YOUR TASK: Consider the material that follows. How many of its lines contain "library"? Reply with the number alone.

-- EXTRACTED INFORMATION follows --

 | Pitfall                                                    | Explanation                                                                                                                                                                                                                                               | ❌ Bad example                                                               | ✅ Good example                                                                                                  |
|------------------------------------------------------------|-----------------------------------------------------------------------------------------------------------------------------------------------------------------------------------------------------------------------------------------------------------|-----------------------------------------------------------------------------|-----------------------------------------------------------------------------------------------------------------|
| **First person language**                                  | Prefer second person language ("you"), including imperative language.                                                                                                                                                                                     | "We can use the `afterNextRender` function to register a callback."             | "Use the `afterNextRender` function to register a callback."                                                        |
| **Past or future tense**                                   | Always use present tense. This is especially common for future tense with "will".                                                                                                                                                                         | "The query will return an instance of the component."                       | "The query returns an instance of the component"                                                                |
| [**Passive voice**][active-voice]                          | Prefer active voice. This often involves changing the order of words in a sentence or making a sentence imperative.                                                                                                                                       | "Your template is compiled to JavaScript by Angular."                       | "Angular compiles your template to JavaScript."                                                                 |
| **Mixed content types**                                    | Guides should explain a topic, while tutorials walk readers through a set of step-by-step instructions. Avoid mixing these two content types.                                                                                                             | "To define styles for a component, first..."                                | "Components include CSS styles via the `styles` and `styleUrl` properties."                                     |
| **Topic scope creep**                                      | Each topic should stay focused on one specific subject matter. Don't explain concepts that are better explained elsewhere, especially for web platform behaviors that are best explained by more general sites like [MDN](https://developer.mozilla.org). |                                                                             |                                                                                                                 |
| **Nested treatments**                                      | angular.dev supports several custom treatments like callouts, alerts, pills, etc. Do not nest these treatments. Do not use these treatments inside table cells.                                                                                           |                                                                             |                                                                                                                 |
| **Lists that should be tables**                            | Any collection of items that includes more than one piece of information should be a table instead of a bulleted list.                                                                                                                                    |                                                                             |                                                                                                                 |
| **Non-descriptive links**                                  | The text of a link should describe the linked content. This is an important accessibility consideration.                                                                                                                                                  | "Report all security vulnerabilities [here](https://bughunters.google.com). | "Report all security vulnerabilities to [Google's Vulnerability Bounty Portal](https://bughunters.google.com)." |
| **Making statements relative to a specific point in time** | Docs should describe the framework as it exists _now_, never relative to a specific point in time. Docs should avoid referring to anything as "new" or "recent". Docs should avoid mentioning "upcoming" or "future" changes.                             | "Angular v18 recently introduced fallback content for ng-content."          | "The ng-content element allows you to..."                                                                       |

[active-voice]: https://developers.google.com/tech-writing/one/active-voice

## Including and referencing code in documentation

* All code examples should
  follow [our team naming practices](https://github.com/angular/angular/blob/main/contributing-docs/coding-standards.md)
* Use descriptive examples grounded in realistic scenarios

-- EXTRACTED INFORMATION concluded --
-- EXTRACTED INFORMATION follows --

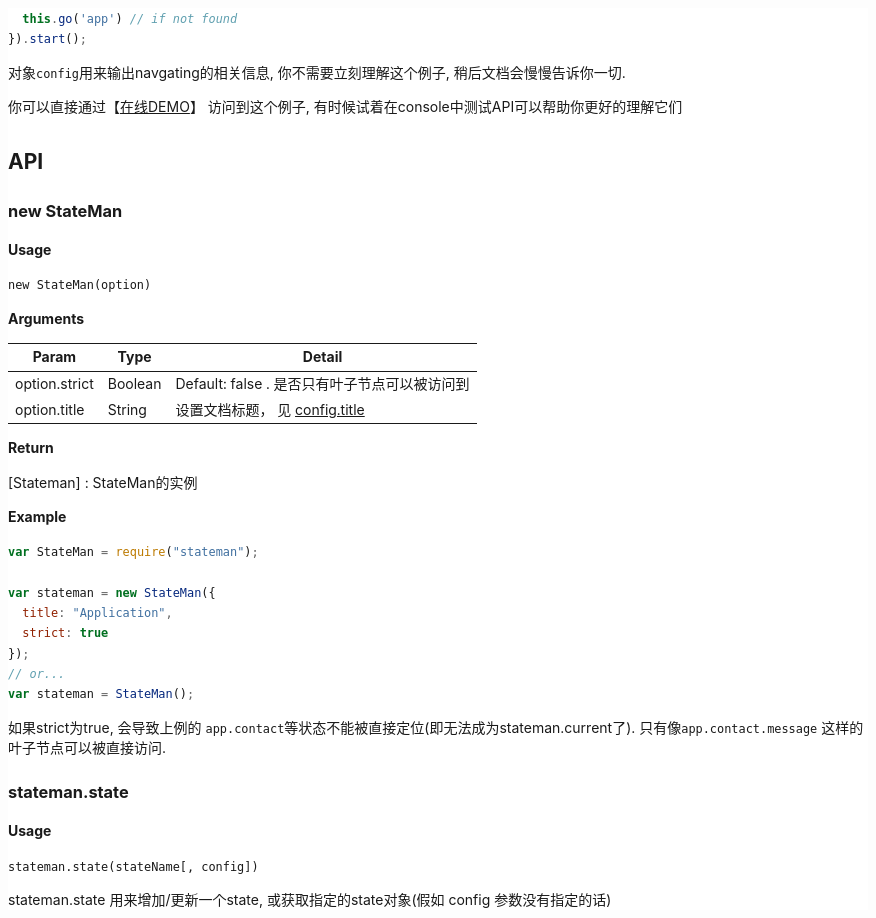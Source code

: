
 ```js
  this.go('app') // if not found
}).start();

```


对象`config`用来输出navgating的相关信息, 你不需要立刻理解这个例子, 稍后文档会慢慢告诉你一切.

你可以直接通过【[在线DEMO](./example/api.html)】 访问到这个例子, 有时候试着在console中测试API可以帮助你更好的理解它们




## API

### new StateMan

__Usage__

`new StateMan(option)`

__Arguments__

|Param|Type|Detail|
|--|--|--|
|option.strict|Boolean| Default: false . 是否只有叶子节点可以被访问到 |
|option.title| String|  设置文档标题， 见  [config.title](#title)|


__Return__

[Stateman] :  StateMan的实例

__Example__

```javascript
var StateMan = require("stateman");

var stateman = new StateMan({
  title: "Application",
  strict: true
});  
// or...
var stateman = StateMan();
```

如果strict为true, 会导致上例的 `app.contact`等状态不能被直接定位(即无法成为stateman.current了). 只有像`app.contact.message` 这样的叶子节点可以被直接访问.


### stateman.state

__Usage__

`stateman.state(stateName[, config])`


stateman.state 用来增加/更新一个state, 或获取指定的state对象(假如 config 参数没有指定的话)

-- EXTRACTED INFORMATION concluded --
-- EXTRACTED INFORMATION follows --

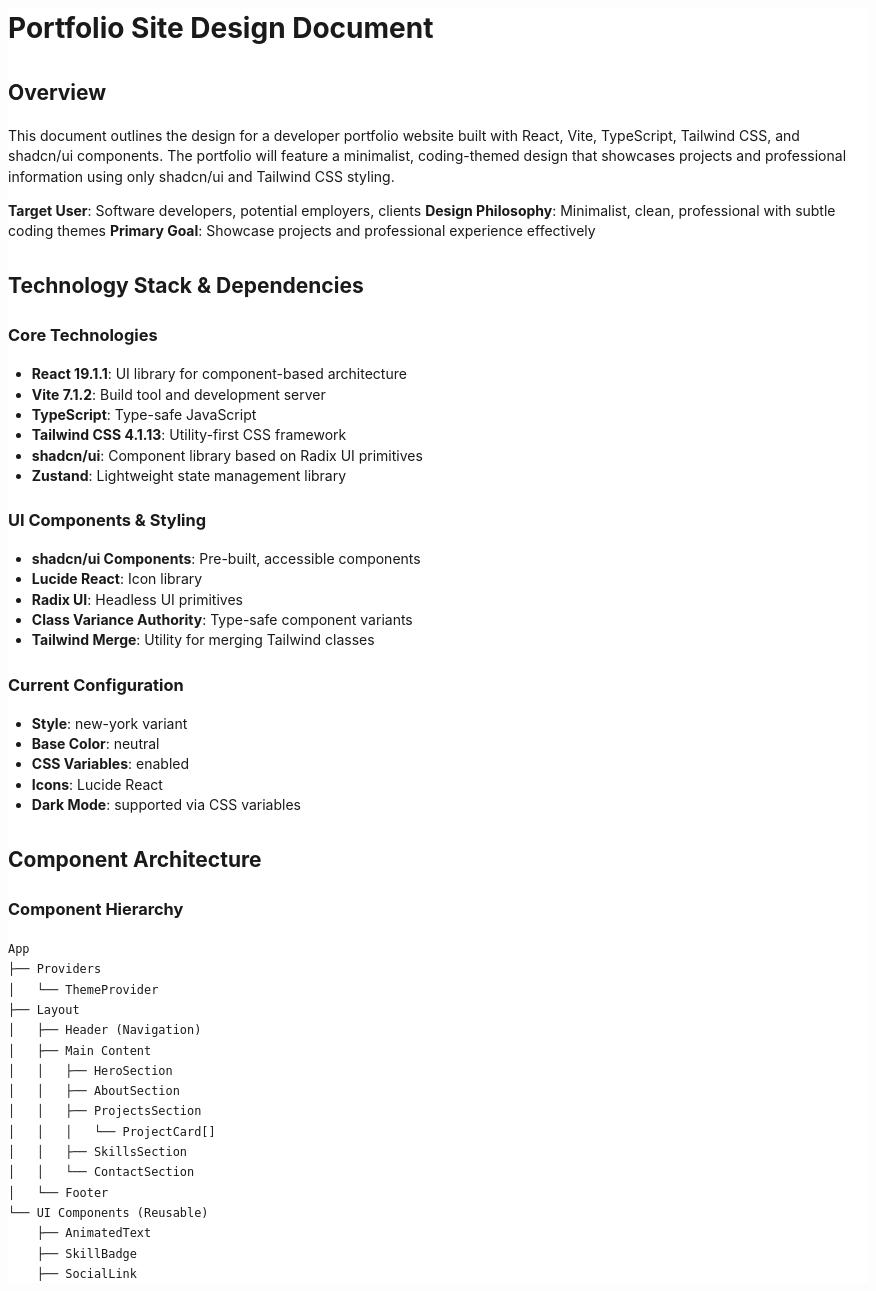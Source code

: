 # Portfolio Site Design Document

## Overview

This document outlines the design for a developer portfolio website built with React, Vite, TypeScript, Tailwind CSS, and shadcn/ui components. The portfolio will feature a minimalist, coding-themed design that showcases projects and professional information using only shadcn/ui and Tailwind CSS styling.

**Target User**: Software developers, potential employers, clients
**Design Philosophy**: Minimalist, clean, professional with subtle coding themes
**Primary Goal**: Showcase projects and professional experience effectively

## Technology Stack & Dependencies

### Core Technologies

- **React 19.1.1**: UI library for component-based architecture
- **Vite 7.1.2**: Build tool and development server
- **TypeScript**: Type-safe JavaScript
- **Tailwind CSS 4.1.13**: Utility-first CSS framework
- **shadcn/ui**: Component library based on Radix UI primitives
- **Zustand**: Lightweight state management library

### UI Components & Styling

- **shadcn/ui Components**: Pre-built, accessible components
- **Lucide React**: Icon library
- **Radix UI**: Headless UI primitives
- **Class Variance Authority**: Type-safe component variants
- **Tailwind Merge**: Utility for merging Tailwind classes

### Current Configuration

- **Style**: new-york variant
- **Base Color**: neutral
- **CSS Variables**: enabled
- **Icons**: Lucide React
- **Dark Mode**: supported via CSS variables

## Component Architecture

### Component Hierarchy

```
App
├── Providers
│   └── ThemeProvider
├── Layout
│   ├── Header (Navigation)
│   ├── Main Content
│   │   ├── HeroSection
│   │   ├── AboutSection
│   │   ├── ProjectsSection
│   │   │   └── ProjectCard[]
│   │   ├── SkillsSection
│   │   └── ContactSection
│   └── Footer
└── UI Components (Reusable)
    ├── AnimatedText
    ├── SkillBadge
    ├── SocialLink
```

-- EXTRACTED INFORMATION concluded --

EXERCISE RESPONSE: 4